Sweet potato has been processed into chips (crisps) in much the same way as potato and the product is now popular in Asia. The sugar-coated chips are popular in China, the sailed variety is popular in the United States of America, while those spiced with cayenne pepper and citric acid have been tested in Bangladesh with favourable results.

Starch is produced from sweet potato in much the same way as from the other starchy roots except that the solution is kept alkaline (pH 8.6) by using lime, which helps to flocculate impurities and dissolve the pigments. The starch shows properties intermediate between potato starch and corn/cassava starch in terms of viscosity and other characteristics. In Japan about 90% of the starch produced from sweet potato is used in the manufacture of starch syrup, glucose and isomerised glucose syrup, lactic acid beverages, bread as well as other products in the food industry.

In Japan, sweet potato starch is also used for the production of distilled spirits called shochu . The process is very similar to that of whisky production except that the koji , equivalent to the malt starter in whisky production, is obtained by inoculating steamed rice soaked in water overnight with Aspergillus kawachii for two days at 35 to 37°C. The koji is mixed with starch water and yeast to promote saccharification and fermentation. The filtrate is finally distilled.

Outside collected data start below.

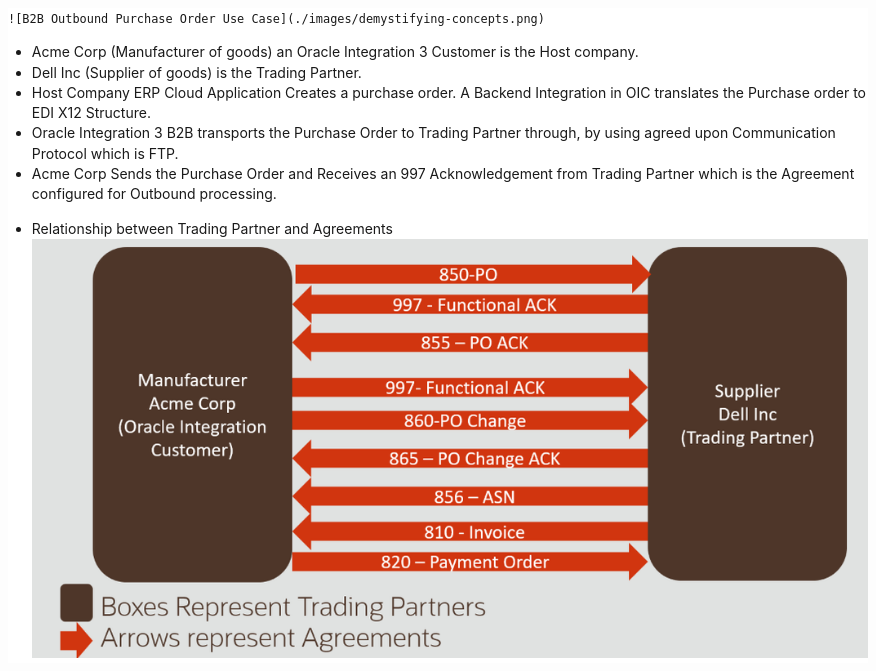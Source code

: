    ![B2B Outbound Purchase Order Use Case](./images/demystifying-concepts.png)

  * Acme Corp (Manufacturer of goods) an Oracle Integration 3 Customer is the Host company.
  * Dell Inc (Supplier of goods) is the Trading Partner.
  * Host Company ERP Cloud Application Creates a purchase order. A Backend Integration in OIC translates the Purchase order to EDI X12 Structure.
  *	Oracle Integration 3 B2B transports the Purchase Order to Trading Partner through, by using agreed upon Communication Protocol which is FTP.
  * Acme Corp Sends the Purchase Order and Receives an 997 Acknowledgement from Trading Partner which is the Agreement configured for Outbound processing.

- Relationship between Trading Partner and Agreements
    ![Trade Partner Agreements FLow](./images/relationshiptp-agreements.png)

Cassava, cocoyam and yam also contain phytate. Processing into fermented foods will reduce the phylate level of root crops sufficiently to nullify its adverse effect. The loss of phytate during fermentation is due to the enzyme phytase, naturally present in the tubers or secreted by fermentative microorganisms. Oven drying has only a small reductive effect on the phytate content compared with fermentation. Cooking also has a significant effect.